There are women here almost twice her age being left in hallway.
I set many national records, and I was a straight a student when I was 16, I got a call from alberto salazar at nike.
He was the world's most famous track coach.
And he told me, I was the most talented athlete he'd ever seen during my freshman year in college.
I moved out to train with him and his team full time at nike world headquarters.
It was a team of the fastest athletes in the world.
And it was a dream come true.
I joined nike because I wanted to be the best female athlete ever instead.
I was emotionally and physically abused by a system designed by alberto and endorsed by nike.
This is what happened to me when I first arrived, an all-male, nike staff became convinced that in order for me to get better.

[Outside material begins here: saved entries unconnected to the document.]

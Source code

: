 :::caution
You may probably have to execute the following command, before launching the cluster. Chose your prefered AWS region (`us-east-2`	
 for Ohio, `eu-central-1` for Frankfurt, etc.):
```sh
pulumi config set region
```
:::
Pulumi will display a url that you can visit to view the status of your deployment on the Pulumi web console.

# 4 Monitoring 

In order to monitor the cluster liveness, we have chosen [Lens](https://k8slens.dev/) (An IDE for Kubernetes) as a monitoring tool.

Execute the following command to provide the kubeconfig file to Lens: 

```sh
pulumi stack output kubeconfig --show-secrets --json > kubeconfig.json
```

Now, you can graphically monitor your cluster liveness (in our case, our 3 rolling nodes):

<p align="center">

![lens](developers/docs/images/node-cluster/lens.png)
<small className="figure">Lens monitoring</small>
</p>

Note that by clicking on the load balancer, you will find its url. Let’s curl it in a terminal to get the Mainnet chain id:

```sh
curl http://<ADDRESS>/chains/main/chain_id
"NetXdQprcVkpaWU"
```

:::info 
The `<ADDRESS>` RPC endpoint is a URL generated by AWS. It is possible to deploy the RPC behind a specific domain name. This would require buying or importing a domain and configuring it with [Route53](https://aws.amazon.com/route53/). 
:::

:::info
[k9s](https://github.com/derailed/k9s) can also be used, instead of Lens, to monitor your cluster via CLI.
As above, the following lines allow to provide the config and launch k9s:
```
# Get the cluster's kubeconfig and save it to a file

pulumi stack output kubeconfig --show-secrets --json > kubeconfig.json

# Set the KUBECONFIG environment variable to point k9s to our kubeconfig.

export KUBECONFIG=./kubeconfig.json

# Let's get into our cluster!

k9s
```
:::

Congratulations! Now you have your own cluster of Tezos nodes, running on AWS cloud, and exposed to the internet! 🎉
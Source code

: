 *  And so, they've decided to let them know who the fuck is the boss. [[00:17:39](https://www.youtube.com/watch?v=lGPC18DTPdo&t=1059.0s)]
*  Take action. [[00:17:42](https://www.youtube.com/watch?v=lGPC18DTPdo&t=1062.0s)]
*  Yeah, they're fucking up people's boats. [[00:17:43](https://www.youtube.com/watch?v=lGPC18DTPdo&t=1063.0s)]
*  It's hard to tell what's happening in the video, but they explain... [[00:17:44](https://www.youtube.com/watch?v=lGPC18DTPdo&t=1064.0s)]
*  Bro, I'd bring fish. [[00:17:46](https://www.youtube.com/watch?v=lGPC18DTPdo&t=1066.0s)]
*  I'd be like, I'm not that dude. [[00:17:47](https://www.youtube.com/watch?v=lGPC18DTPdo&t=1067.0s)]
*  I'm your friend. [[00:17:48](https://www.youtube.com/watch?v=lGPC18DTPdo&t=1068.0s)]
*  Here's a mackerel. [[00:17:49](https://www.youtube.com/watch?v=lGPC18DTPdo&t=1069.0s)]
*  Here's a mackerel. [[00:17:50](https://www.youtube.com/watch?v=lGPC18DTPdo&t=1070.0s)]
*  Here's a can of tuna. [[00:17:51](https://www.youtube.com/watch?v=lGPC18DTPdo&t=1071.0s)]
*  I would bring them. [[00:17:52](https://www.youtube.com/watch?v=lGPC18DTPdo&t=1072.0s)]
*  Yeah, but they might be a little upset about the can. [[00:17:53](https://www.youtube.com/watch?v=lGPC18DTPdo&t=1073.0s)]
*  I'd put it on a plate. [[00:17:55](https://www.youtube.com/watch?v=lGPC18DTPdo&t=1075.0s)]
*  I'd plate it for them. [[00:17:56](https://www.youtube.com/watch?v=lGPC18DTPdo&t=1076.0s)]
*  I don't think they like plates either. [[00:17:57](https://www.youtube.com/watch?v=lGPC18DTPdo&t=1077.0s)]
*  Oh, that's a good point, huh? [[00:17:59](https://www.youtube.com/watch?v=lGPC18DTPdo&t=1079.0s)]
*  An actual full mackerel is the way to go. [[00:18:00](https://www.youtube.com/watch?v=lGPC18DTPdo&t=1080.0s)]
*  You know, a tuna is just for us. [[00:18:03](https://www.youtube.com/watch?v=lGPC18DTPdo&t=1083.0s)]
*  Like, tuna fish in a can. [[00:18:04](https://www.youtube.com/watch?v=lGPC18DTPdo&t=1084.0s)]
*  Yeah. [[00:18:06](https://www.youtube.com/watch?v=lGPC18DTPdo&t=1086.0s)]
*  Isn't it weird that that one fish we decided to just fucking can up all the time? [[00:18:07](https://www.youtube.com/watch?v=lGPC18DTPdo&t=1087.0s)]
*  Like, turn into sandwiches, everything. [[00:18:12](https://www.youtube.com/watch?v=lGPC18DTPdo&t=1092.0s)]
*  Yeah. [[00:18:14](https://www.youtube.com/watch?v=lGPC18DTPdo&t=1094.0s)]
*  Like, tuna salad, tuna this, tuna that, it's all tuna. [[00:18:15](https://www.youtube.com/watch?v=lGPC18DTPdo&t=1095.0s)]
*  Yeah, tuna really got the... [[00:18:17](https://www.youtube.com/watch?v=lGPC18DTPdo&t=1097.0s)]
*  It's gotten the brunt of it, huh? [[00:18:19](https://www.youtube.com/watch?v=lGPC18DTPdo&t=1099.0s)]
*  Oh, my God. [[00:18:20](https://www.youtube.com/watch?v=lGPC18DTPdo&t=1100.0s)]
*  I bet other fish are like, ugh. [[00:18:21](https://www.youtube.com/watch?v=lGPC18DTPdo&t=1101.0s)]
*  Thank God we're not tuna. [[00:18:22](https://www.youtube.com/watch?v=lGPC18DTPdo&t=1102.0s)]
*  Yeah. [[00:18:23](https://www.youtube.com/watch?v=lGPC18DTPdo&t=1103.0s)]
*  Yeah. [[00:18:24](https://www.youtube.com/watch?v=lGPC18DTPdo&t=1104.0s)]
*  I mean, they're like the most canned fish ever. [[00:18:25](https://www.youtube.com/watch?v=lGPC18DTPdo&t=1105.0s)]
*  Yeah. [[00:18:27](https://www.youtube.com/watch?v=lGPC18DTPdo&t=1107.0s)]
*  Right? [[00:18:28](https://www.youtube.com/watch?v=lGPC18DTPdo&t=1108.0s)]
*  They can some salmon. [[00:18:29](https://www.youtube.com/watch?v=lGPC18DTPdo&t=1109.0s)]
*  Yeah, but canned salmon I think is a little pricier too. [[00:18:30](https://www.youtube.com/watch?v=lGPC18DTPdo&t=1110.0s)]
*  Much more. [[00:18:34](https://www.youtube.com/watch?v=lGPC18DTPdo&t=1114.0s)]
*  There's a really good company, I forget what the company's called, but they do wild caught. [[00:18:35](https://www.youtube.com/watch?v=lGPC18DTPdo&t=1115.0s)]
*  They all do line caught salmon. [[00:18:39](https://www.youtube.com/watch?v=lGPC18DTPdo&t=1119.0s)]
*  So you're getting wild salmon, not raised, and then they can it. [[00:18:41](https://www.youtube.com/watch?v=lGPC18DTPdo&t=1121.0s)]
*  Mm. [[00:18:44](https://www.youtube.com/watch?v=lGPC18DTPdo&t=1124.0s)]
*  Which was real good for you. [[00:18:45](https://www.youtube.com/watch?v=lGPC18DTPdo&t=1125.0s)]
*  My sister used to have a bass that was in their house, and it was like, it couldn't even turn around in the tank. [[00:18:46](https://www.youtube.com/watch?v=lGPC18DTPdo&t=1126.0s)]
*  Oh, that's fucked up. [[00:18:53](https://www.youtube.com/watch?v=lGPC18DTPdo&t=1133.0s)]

I had to become thinner and thinner and thinner this.
Nike team was the top running program in the country.
And yet we had no certified sports psychologist.
There was no certified nutritionist.
It was really just a bunch of people who were alberto's friends.
So when I went to anybody for help, they would always just tell me the same thing.
And that was to listen to alberto.
Alberta was constantly trying to get me to lose weight.
He created an arbitrary number of 114 pounds.
And he would usually weigh me in front of my teammates and publicly shame me if I wasn't hitting weight, he wanted to give me birth control pills and diuretics to lose weight, the latter of which isn't allowed in track and field.
I ran terrible during this time.
It reached a point where I was on the starting line, and I'd lost the race before I started because in my head, all I was thinking of was not the time I was trying to hit.
But the number on the scale I saw earlier that day, it would be naive to not acknowledge the fact that weight is important in sports it's like boxers need to maintain a certain weight, or you know, everybody always ends up citing the math about how the thinner you are the faster you're going to run, because you have to carry less weight.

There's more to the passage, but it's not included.